Thursday, February 2, 2023

Best New-to-Me: January 2023

 New year, very similar me watching movies but making an effort to get myself to the cinema more often. I've got little talent for activism or advocacy but I do okay at trying to be the "change I'd like to see in the world." In this case: bundling up, hopping on the bus, and heading out to see movies. So far I made it out to screenings of EO, Holy Spider, Infinity Pool, and Women Talking. None of them rose to the ranks of my new favorite film but there's something commendable about each of them (seriously don't let Holy Spider blow past you if it sounds like your thing) and perhaps more importantly - I really enjoyed spending more time at the movies. I plan to spend even more time in darkened rooms with strangers in February due to the convergence of some absolutely killer local programming. The Walker Art Center will be running their Film Independent Spirit Awards screenings, The Trylon is running a poliziotteschi series, the Heights is doing their Film Noir festival with a focus on Argentina(!), and again the Trylon is hosting Dan Halsted showing his print of 7 Grandmasters which I wrote about for Persiphere. I'll run out of time and energy before I get to see everything I'd like to but I couldn't be more happy to log some hours watching great movies and (hopefully) seeing some familiar faces.

It's nice to feel some engagement with current films but I still wanted to focus older, new-to-me watches this month so here are the films that have stuck with me:

Back to the Wall (1958) - The final film I watched as part of Kino Lorber's excellent three film French Film Noir collection. I ultimately prefer Édouard Molinaro's other contribution to the set - Witness in the City - but Back to the Wall is still a superb noir film. Gorgeously shot with excellent performances from Gerard Oury and Jeanne Moreau but even the smaller parts were well realized. The set from Kino doesn't have much in the way of features but I'm thrilled just to have such terrific transfers of the films. 


The Cop (Un Conde) (1970) - Unrelentingly hardboiled, gritty French crime from Yves Boisset. The 70s is virtually synonymous with this kind of morally ambiguous, pessimistic, anti-authoritarian crime fiction and I'd argue The Cop does it as well or better than many of the films that would follow it. The cast is absurdly stacked if you're a fan of French and Italian movies of the era - Michel Bouquet is perfect and is backed by Gianni Garko, Michel Constantin, Adolfo Celi, Bernard Fresson, Françoise Fabian, and many others. I also have to mention that there is a positively savage dummy drop early in the film so you know it was going to make my list.
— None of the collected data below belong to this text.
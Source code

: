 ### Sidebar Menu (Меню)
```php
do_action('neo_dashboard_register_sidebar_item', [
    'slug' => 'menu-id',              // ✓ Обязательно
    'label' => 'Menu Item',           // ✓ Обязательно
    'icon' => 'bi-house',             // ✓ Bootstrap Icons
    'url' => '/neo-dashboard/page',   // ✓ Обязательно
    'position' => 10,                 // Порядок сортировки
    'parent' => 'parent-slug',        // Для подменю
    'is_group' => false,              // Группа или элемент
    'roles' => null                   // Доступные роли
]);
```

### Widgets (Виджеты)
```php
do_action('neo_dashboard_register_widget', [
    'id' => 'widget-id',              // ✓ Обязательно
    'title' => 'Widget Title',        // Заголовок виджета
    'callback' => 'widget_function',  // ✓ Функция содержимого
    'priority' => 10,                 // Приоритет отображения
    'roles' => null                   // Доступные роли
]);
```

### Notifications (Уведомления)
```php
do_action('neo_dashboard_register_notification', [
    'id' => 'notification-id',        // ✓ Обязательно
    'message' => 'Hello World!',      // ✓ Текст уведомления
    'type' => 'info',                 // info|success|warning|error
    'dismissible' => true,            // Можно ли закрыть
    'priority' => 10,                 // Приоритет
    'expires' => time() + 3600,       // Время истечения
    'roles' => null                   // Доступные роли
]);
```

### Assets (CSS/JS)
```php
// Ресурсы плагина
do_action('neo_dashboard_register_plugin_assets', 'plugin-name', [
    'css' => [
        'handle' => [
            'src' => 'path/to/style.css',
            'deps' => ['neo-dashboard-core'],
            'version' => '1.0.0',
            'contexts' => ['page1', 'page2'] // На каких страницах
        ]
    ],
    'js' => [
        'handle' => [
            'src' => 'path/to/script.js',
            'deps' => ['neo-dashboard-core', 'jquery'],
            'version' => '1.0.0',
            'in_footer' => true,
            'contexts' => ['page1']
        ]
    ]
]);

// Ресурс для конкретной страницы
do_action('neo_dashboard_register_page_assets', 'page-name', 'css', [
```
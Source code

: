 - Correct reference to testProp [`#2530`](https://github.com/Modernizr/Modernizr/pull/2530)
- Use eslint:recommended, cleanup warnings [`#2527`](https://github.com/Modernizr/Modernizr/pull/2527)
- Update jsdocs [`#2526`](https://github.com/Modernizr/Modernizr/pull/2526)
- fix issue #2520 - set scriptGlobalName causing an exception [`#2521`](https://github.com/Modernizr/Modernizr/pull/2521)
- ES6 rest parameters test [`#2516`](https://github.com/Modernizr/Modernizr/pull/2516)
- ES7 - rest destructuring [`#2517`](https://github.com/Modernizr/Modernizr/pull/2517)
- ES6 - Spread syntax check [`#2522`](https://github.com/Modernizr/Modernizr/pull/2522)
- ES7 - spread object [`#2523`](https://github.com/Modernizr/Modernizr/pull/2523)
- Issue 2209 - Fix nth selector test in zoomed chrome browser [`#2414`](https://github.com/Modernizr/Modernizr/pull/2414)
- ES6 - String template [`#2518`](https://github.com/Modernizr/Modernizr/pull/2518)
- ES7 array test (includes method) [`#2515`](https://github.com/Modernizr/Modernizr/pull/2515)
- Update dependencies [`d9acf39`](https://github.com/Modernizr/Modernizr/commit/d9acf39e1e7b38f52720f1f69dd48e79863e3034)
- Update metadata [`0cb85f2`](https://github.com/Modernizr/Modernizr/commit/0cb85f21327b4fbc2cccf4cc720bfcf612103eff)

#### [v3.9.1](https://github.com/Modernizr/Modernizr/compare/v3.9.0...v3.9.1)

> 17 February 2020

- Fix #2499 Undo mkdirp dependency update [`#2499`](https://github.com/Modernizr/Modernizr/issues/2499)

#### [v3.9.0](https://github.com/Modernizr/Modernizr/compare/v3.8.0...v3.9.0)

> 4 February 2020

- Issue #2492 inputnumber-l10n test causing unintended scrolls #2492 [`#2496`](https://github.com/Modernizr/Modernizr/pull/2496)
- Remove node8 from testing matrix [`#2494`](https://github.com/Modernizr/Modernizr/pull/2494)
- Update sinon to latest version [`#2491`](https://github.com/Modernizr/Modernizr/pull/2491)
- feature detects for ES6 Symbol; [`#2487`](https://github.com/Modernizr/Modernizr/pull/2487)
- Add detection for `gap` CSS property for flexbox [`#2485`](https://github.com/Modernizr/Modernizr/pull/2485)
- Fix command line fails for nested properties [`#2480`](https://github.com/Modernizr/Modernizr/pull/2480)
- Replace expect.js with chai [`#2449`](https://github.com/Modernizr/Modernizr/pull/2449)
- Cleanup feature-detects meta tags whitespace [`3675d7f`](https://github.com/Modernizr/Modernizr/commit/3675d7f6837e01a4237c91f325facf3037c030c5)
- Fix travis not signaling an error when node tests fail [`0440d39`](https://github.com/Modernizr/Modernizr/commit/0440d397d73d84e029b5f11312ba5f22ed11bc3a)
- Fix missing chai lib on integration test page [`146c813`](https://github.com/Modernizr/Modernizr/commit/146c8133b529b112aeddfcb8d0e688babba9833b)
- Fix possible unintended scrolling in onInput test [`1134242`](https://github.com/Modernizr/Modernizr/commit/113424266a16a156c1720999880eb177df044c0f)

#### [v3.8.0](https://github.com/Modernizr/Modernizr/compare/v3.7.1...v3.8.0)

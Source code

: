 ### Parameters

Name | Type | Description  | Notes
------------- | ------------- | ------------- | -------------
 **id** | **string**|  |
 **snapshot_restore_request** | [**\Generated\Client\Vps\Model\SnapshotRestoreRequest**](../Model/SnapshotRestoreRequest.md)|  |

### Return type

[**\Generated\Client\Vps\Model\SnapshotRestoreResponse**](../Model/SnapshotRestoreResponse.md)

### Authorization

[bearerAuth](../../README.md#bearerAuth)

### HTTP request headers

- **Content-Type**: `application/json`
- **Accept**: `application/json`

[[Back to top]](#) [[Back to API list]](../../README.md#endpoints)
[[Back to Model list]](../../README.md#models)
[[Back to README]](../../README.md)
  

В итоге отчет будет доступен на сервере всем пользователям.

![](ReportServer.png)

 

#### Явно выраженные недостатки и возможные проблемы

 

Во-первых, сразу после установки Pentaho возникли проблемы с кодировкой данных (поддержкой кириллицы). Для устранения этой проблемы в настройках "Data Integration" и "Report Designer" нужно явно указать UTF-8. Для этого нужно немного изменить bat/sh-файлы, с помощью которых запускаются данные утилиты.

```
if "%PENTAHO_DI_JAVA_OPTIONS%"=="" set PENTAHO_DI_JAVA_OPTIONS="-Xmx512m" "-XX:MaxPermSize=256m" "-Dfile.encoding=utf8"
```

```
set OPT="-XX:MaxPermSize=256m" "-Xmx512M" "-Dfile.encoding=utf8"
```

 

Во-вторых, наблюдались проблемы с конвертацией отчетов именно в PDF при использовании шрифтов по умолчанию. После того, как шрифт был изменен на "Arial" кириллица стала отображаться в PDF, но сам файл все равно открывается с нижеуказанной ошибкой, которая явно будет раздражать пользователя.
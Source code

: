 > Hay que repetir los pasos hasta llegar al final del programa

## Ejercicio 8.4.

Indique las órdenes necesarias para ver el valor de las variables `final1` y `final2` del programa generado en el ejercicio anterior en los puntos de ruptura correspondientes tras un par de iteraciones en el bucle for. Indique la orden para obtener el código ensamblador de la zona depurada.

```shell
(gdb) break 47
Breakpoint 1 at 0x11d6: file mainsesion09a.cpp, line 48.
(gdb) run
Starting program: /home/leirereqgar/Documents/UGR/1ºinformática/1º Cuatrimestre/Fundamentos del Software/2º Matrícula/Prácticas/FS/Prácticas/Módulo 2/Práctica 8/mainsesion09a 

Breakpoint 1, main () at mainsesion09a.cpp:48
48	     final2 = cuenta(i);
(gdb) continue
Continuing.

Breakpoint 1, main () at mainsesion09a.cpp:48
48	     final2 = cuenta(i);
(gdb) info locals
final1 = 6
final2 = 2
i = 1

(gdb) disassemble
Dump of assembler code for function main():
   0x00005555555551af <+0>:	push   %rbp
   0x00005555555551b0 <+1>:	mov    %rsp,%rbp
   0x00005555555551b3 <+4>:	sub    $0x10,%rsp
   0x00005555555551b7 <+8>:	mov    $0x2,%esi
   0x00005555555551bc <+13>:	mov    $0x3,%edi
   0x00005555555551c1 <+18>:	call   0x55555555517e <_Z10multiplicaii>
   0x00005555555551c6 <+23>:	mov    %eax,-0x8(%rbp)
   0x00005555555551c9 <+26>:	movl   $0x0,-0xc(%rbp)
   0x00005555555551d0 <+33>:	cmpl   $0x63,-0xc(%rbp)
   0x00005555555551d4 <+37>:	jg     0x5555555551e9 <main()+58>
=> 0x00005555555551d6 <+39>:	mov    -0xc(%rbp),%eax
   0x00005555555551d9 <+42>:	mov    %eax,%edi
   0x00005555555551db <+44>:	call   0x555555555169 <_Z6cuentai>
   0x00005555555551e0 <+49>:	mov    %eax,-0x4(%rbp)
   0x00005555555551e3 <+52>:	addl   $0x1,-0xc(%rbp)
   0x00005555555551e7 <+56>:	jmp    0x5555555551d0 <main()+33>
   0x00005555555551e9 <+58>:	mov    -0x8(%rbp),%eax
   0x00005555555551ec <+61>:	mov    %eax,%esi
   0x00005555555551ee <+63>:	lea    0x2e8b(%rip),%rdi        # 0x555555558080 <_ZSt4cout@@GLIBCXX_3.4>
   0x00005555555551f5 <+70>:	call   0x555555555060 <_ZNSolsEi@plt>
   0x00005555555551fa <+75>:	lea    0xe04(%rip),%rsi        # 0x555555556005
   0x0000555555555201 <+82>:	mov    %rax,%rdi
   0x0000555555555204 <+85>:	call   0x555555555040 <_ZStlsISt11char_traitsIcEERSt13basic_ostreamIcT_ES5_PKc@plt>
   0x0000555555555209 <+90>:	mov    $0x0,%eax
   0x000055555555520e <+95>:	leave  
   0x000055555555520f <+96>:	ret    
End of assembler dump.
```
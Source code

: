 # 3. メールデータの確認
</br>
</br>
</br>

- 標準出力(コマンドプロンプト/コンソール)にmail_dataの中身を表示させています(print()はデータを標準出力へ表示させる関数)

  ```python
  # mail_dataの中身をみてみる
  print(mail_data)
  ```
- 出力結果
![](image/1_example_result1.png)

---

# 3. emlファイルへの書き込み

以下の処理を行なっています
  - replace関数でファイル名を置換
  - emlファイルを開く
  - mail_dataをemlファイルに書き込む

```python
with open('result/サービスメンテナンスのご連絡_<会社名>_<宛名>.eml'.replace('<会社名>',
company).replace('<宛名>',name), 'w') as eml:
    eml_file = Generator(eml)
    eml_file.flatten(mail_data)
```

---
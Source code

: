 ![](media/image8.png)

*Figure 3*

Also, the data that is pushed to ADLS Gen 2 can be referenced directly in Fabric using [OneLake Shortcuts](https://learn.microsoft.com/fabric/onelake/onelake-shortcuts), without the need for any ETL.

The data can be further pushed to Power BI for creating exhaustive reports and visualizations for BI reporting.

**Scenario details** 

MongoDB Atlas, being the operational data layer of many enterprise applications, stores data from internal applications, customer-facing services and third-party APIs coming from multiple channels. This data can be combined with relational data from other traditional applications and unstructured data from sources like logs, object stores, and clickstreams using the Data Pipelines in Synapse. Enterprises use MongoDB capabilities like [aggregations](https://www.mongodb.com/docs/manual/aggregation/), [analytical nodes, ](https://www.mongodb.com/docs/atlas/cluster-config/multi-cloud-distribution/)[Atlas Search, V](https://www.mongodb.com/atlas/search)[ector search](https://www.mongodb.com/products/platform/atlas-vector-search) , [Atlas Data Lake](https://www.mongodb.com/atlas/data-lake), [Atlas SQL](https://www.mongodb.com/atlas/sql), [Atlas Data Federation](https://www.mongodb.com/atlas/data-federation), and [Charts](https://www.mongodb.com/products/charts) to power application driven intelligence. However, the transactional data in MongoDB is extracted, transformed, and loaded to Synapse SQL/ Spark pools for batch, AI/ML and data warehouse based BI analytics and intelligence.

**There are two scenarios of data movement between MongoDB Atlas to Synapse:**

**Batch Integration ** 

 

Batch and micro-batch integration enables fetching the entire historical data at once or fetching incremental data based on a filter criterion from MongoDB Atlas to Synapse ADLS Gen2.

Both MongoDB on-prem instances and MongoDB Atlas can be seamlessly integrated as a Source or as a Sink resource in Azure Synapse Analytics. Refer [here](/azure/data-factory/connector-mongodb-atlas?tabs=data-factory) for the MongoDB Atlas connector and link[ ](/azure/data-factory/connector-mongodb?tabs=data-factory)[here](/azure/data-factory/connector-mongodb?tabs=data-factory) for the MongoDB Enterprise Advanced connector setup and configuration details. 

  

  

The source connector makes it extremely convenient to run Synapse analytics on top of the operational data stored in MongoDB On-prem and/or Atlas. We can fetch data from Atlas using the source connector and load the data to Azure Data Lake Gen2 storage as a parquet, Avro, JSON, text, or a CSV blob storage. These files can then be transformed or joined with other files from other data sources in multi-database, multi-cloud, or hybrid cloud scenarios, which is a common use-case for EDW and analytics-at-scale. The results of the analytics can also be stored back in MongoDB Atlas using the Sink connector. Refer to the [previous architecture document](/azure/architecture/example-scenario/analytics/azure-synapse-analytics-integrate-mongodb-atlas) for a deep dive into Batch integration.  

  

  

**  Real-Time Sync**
Armageddon (1977) - Directed by Alain Jessua and produced by and starring Alain Delon, my understanding is that Armageddon was a production set upon by clashing egos and on-set tension. The final film honestly feels a bit unfinished but it still had enough going for it that I'd like to seek out Jessua's other films. There is a metric ton of fantastic 70s European location footage spanning multiple countries, Jean Yanne's antagonist is compelling even where Delon falls a bit flat, and there's some wonderfully idiosyncratic music from Astor Piazzolla which may strike a familiar chord with 12 Monkeys fans.

The Magnificent One (1973) - I promise this is the last French film on the list but I had to include it due to sheer lunacy. Only Jean Paul Belmondo could convincingly play both a despondent author of cheap spy novels and the cartoonishly overblown parody of secret agent heroics the author dreams of in the same film. A lot of The Magnificent One is very silly and some of it is positively stupid - but it's also shockingly gory in parts. My mouth was literally hanging open as gouts of blood poured out of the machine gunned enemy agents. I'm a man of simple tastes sometimes. 


El Pico 2 (1984) - While I didn't participate in any formal challenges in January, I did challenge myself to try get some of my backlog of physical media watched. As much as Navajeros knocked me absolutely flat in 2021, I'd been putting off tackling the rest of Severin's Quinqui collection. Things got off to a moderately rocky start with the first El Pico film. I could still appreciate it but it didn't have nearly the same narrative explosivity as Navajeros, didn't use music and setting nearly as effectively, and while I don't mind a focus on family drama, I felt that it delved into a kind of cheap sentimentality. El Pico 2 takes things in a harder, darker direction, embraces that sense of place again, and kicks a lot of the schmaltz to the curb. Unfortunately I don't think you can have one without the other and they're deeply interconnected. Still, I think it's worth your time to watch both and if you're struggling with the first - don't skip the second. 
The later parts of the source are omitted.